DATA EXTRACT:
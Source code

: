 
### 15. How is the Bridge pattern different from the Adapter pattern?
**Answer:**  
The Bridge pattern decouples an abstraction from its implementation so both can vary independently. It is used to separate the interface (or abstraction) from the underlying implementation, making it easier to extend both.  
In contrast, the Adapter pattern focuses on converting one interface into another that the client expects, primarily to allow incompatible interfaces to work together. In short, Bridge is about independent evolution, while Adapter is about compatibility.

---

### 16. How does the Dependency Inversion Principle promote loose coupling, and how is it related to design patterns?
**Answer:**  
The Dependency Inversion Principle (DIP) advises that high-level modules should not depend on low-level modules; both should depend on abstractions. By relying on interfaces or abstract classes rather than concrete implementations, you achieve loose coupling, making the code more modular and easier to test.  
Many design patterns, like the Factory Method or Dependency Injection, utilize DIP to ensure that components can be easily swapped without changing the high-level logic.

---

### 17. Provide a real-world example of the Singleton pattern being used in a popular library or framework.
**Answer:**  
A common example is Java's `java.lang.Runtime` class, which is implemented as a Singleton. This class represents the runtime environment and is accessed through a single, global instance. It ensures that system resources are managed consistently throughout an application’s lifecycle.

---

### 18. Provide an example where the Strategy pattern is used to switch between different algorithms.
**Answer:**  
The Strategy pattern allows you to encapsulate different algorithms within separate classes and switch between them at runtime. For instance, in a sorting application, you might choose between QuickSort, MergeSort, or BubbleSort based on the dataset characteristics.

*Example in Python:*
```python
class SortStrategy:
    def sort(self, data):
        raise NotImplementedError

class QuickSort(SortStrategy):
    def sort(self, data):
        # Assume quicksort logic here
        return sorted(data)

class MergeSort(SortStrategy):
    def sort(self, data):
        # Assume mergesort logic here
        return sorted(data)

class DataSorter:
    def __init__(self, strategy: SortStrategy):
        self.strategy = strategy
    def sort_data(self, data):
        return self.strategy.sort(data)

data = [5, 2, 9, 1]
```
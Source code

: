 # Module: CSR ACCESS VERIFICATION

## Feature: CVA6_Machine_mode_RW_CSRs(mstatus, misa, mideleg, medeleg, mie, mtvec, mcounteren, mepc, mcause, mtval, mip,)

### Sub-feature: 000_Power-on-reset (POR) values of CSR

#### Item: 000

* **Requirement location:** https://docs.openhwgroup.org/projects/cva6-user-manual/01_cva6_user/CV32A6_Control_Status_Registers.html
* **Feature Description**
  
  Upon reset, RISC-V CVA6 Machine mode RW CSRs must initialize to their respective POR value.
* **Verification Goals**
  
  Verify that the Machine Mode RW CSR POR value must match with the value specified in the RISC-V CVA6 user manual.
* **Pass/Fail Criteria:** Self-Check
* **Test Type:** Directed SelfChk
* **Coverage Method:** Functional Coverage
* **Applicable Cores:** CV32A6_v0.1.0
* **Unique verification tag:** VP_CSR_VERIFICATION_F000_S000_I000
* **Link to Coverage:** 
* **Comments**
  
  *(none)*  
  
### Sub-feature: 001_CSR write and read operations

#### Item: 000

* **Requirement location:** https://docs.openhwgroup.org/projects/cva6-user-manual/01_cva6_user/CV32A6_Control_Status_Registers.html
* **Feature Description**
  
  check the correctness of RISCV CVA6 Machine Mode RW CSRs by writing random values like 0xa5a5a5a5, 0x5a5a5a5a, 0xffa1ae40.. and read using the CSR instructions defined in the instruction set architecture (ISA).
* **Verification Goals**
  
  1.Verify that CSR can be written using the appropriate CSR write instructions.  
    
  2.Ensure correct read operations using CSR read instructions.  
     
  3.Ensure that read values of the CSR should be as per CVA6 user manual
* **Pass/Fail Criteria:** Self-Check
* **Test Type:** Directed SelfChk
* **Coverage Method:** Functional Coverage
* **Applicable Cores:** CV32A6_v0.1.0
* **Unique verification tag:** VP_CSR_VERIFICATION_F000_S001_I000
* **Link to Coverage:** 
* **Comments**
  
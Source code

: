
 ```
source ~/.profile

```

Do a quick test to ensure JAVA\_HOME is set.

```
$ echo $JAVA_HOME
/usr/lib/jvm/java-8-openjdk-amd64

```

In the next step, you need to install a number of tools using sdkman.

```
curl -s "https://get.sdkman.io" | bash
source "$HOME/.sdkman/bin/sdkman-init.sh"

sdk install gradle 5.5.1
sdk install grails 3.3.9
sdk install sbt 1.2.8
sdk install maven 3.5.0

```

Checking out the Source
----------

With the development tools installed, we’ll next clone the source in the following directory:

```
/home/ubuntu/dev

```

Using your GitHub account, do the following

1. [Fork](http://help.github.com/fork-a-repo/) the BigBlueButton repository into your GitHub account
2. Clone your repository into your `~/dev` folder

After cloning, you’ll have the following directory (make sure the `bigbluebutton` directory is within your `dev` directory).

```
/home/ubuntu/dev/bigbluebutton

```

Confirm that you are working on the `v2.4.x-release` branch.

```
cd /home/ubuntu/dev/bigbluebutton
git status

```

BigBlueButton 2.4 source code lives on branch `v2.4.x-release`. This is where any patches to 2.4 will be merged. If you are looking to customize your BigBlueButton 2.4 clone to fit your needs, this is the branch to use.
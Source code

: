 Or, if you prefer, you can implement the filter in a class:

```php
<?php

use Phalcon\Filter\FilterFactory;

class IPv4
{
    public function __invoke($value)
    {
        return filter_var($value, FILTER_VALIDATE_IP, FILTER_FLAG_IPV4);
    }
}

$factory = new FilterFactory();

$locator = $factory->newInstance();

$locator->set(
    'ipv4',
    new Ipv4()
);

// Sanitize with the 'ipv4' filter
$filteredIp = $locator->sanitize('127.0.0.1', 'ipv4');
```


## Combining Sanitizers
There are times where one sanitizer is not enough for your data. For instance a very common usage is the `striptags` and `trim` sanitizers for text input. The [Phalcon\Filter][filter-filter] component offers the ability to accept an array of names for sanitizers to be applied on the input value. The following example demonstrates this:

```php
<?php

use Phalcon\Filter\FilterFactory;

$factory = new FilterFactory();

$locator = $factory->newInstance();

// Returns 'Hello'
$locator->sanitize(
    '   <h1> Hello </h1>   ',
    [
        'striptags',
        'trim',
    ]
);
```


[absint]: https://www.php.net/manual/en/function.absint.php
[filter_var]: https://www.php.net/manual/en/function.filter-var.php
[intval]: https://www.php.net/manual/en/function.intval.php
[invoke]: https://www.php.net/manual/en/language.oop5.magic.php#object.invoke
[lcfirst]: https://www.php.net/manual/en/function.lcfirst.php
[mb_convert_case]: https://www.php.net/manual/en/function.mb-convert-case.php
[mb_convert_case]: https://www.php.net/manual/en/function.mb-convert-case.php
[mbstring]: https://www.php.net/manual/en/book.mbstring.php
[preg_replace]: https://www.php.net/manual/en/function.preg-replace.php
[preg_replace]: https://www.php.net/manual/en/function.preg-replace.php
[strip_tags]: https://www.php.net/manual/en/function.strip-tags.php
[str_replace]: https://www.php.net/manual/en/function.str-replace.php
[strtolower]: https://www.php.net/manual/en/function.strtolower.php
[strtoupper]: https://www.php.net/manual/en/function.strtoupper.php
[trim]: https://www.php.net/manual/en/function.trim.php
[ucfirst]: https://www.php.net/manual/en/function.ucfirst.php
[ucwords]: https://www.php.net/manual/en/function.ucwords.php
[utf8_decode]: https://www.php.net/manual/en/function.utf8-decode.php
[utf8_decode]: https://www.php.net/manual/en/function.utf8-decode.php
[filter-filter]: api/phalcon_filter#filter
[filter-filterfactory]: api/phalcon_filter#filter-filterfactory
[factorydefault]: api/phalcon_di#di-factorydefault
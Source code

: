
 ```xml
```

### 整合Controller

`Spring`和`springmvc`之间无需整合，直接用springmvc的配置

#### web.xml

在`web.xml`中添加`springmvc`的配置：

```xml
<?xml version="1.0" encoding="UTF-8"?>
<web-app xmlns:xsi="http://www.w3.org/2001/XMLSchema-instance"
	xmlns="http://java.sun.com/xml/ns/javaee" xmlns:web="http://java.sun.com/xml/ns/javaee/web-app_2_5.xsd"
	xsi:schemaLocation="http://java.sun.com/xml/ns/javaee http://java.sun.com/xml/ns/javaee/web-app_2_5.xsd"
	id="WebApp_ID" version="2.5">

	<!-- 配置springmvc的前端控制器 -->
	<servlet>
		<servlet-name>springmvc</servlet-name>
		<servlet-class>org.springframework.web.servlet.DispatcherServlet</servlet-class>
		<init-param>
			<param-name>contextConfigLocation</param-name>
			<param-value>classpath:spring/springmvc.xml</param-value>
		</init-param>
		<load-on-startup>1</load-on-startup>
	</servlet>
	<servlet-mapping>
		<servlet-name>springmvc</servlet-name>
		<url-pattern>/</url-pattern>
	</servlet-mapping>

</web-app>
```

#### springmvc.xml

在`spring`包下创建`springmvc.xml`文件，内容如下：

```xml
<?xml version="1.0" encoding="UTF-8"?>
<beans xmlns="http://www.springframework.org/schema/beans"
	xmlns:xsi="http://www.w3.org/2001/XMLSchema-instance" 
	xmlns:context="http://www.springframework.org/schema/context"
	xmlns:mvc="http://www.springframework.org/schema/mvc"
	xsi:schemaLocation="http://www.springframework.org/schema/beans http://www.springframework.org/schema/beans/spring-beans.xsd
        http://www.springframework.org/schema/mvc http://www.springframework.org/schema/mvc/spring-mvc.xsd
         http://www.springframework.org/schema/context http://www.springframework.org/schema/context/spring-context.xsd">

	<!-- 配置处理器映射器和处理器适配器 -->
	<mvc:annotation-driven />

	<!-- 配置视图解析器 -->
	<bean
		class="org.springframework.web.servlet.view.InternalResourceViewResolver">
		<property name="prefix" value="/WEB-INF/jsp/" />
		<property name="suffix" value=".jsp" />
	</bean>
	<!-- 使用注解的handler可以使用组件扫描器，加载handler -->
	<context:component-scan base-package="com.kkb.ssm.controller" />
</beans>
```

REQUIRED WORK: Across the entries above, find the lines with the string "interfaces" and copy them.

RESULT OF THE EXERCISE:
In contrast, the Adapter pattern focuses on converting one interface into another that the client expects, primarily to allow incompatible interfaces to work together. In short, Bridge is about independent evolution, while Adapter is about compatibility.
The Dependency Inversion Principle (DIP) advises that high-level modules should not depend on low-level modules; both should depend on abstractions. By relying on interfaces or abstract classes rather than concrete implementations, you achieve loose coupling, making the code more modular and easier to test.  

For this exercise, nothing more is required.